To get starting values we used a simpler model with no grouping and a grid search over b from 1 to 10 and c also from 1 to 10 using nls2 in the package of the same name. We also found that nls still produced errors but by using abs in the formula, as shown, it ran to completion.
The problems with the model suggest that there is a fundamental problem with it and in the Other section we discuss how to fix it up.
xx <- c(x, x, x)
yy <- c(y1, y2, y3)
# startingi values using nls2
library(nls2)
fo0 <- yy ~ cbind(b ^ abs(xx - c), 1)
st0 <- data.frame(b = c(1, 10), c = c(1, 10))
fm0 <- nls2(fo0, start = st0, alg = "plinear-brute")
# run nls using starting values from above
g <- rep(1:3, each = length(x))
fo <- yy ~ cbind((g==1) * b ^ abs(xx - c[g]),
(g==2) * b ^ abs(xx - c[g]),
(g==3) * b ^ abs(xx - c[g]),
1)
st <- with(as.list(coef(fm0)), list(b = b, c = c(c, c, c)))

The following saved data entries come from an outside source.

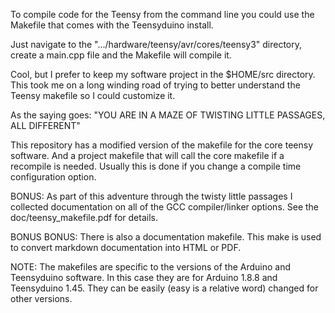 
To compile code for the Teensy from the command line you could use the Makefile
that comes with the Teensyduino install.

Just navigate to the ".../hardware/teensy/avr/cores/teensy3" directory,
create a main.cpp file and the Makefile will compile it.

Cool, but I prefer to keep my software project in the $HOME/src directory.
This took me on a long winding road of trying to better understand the
Teensy makefile so I could customize it. 

As the saying goes:
 "YOU ARE IN A MAZE OF TWISTING LITTLE PASSAGES, ALL DIFFERENT"

This repository has a modified version of the makefile for the core
teensy software. And a project makefile that will call the core 
makefile if a recompile is needed. Usually this is done if you 
change a compile time configuration option.   

BONUS: As part of this adventure through the twisty little passages I 
collected documentation on all of the GCC compiler/linker options. See
the doc/teensy_makefile.pdf for details.

BONUS BONUS: There is also a documentation makefile. This make is used to convert 
markdown documentation into HTML or PDF.

NOTE: The makefiles are specific to the versions of the Arduino and 
Teensyduino software.  In this case they are for
Arduino 1.8.8 and Teensyduino 1.45.  They can be easily (easy is a relative word)
changed for other versions.
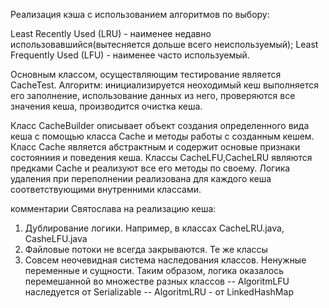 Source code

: Реализация кэша с использованием алгоритмов по выбору: 

Least Recently Used (LRU) - наименее недавно использовавшийся(вытесняется 
дольше всего неиспользуемый); 
Least Frequently Used (LFU) - наименее часто используемый.

Основным классом, осуществляющим тестирование является CacheTest. 
Алгоритм: 
инициализируется неоходимый кеш
выполняется его заполнение, использование данных из него, проверяются все 
значения кеша, производится очистка кеша.

Класс CacheBuilder описывает объект создания определенного вида кеша с помощью 
класса Cache и методы работы с созданным кешем.
Класс Cache является абстрактным и содержит основые признаки состояниия и 
поведения кеша.
Классы CacheLFU,CacheLRU являются предками Cache и  реализуют все его методы 
по своему.
Логика удаления при переполнении реализована для каждого кеша соответствующими 
внутренними классами.
 

комментарии Святослава на реализацию кеша:
1. Дублирование логики. Например, в классах CacheLRU.java, CasheLFU.java
2. Файловые потоки не всегда закрываются. Те же классы
3. Совсем неочевидная система наследования классов. Ненужные переменные и сущности. 
Таким образом, логика оказалось перемешанной во множестве разных классов
-- AlgoritmLFU наследуется от Serializable
-- AlgoritmLRU - от LinkedHashMap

fm <- nls(fo, start = st, alg = "plinear")
plot(yy ~ xx, col = g)
for(i in unique(g)) lines(predict(fm) ~ xx, col = i, subset = g == i)
fm
giving:
Nonlinear regression model
model: yy ~ cbind((g == 1) * b^abs(xx - c[g]), (g == 2) * b^abs(xx - c[g]), (g == 3) * b^abs(xx - c[g]), 1)
data: parent.frame()
b c1 c2 c3 .lin1 .lin2 .lin3 .lin4
1.997 0.424 1.622 1.074 0.680 0.196 -0.532 9.922
residual sum-of-squares: 133
Number of iterations to convergence: 5
Achieved convergence tolerance: 5.47e-06
(continued after plot)
nlsr
With nlsr it would be done like this. No grid search for starting values was needed and adding abs was not needed either. The b and d values seem similar to the nls solution but the other coefficients differ. Visually both solutions seem to fit the data.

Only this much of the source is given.